Formally, heat capacity is the ratio of the heat energy supplied to the temperature rise produced. A substance with a high heat capacity needs more energy to raise its temperature by the same amount compared to a substance with a low heat capacity.
This concept is introduced in NCERT Class 11 Physics, Chapter 11 — Thermal Properties of Matter. It also appears in NCERT Class 11 Chemistry (Chapter 6 — Thermodynamics) in the context of calorimetry. Understanding the Heat Capacity Formula is essential for scoring well in CBSE board exams and for solving numerical problems in JEE Main and NEET.
The SI unit of heat capacity is joule per kelvin (J K−1). The formula connects three measurable quantities: heat energy supplied, the mass or amount of substance, and the temperature change observed.
Heat Capacity Formula — Expression and Variables
The basic Heat Capacity Formula is written as:
\[ C = \frac{Q}{\Delta T} \]
Rearranging to find the heat absorbed or released:
\[ Q = C \Delta T \]
| Symbol | Quantity | SI Unit |
|---|---|---|
| \( Q \) | Heat energy absorbed or released | Joule (J) |
| \( C \) | Heat capacity of the substance sample | Joule per Kelvin (J K−1) |
| \( \Delta T \) | Change in temperature \( (T_f – T_i) \) | Kelvin (K) or °C |
| \( T_f \) | Final temperature | Kelvin (K) |
| \( T_i \) | Initial temperature | Kelvin (K) |
Derivation of the Heat Capacity Formula
The derivation follows directly from the experimental observation that the heat energy required to change the temperature of a body is proportional to the temperature change.
Step 1: Experimentally, heat supplied \( Q \) is directly proportional to the temperature change \( \Delta T \).
\[ Q \propto \Delta T \]
Step 2: Introduce a proportionality constant \( C \), which depends on the nature and amount of the substance.
\[ Q = C \Delta T \]
Step 3: Rearranging gives the definition of heat capacity.
\[ C = \frac{Q}{\Delta T} \]
This constant \( C \) is the heat capacity of the specific sample.
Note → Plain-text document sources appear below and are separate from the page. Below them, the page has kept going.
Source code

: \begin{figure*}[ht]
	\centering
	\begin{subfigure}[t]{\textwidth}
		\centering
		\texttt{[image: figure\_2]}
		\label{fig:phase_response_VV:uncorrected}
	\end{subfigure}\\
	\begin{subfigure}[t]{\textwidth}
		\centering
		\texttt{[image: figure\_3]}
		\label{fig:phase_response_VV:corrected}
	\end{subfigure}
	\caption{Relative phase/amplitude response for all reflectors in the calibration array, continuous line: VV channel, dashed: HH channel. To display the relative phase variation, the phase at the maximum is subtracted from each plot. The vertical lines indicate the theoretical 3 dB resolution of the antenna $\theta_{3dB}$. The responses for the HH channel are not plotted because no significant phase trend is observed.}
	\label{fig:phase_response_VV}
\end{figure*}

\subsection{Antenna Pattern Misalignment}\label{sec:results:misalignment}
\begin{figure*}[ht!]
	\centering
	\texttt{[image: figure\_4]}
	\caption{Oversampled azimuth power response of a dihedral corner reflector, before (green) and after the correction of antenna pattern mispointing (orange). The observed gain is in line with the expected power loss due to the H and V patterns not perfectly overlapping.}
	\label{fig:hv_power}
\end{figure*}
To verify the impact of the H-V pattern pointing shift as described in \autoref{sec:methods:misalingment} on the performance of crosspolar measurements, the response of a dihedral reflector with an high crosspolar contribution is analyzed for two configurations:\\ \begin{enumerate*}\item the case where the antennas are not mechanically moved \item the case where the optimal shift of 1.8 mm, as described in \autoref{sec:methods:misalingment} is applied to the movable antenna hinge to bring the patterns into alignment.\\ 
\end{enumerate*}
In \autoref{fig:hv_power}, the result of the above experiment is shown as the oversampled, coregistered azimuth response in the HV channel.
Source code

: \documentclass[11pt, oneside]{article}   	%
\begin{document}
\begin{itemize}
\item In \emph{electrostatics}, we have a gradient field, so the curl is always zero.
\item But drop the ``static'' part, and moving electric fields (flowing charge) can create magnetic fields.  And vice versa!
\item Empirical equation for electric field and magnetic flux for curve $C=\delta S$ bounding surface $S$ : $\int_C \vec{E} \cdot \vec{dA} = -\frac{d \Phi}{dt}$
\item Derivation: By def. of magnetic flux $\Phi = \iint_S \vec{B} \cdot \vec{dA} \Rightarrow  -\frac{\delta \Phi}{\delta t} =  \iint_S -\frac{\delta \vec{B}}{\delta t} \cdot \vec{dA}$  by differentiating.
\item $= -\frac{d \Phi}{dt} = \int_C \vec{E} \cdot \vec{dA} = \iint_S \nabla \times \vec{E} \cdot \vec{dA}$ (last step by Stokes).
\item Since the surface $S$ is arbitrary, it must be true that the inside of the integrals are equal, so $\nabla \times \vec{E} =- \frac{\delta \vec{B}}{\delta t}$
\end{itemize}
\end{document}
It is an extensive property — it depends on the size of the sample.
Specific Heat Capacity
Specific heat capacity (symbol c or s) is the heat capacity per unit mass. It is an intensive property, meaning it does not depend on the amount of substance. It only depends on the type of material.
\[ Q = mc\Delta T \]
Here, \( m \) is the mass in kilograms and \( c \) is the specific heat capacity in J kg−1 K−1. The relationship between heat capacity and specific heat capacity is:
\[ c = \frac{C}{m} \quad \text{or} \quad C = mc \]
The specific heat capacity of water is 4186 J kg−1 K−1 (approximately 4200 J kg−1 K−1 for calculations). This high value makes water an excellent coolant and heat reservoir in nature.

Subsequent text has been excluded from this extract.